Spark is a fast and general cluster computing system for Big Data. It provides high-level APIs in Scala, Java, and Python, and an optimized engine that supports general computation graphs for data analysis. It also supports a rich set of higher-level tools including Spark SQL for SQL and structured data processing, MLlib for machine learning, GraphX for graph processing, and Spark Streaming for stream processing.

http://spark.apache.org/

Online Documentation

You can find the latest Spark documentation, including a programming guide, on the project web page. This README file only contains basic setup instructions.

Building Spark

Spark is built using Apache Maven. To build Spark and its example programs, run:

mvn -DskipTests clean package

(You do not need to do this if you downloaded a pre-built package.) More detailed documentation is available from the project site, at "Building Spark".

Interactive Scala Shell

The easiest way to start using Spark is through the Scala shell:

./bin/spark-shell

Try the following command, which should return 1000:

scala> sc.parallelize(1 to 1000).count()

Interactive Python Shell

Alternatively, if you prefer Python, you can use the Python shell:

./bin/pyspark

And run the following command, which should also return 1000:

>>> sc.parallelize(range(1000)).count()

Example Programs

Spark also comes with several sample programs in the examples directory. To run one of them, use ./bin/run-example <class> [params]. For example:

./bin/run-example SparkPi

will run the Pi example locally.

You can set the MASTER environment variable when running examples to submit examples to a cluster. This can be a mesos:// or spark:// URL, "yarn-cluster" or "yarn-client" to run on YARN, and "local" to run locally with one thread, or "local[N]" to run locally with N threads. You can also use an abbreviated class name if the class is in the examples package. For instance:

MASTER=spark://host:7077 ./bin/run-example SparkPi

Many of the example programs print usage help if no params are given.

Running Tests

Testing first requires building Spark. Once Spark is built, tests can be run using:

./dev/run-tests

Please see the guidance on how to run all automated tests.

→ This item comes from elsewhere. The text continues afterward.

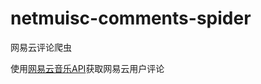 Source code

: # netmuisc-comments-spider
网易云评论爬虫

使用[网易云音乐API](https://binaryify.github.io/NeteaseCloudMusicApi/#/?id=%e6%ad%8c%e6%9b%b2%e8%af%84%e8%ae%ba)获取网易云用户评论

A Note About Hadoop Versions

Spark uses the Hadoop core library to talk to HDFS and other Hadoop-supported storage systems. Because the protocols have changed in different versions of Hadoop, you must build Spark against the same version that your cluster runs.

Please refer to the build documentation at "Specifying the Hadoop Version" for detailed guidance on building for a particular distribution of Hadoop, including building for particular Hive and Hive Thriftserver distributions. See also "Third Party Hadoop Distributions" for guidance on building a Spark application that works with a particular distribution.

Configuration

Please refer to the Configuration guide in the online documentation for an overview on how to configure Spark.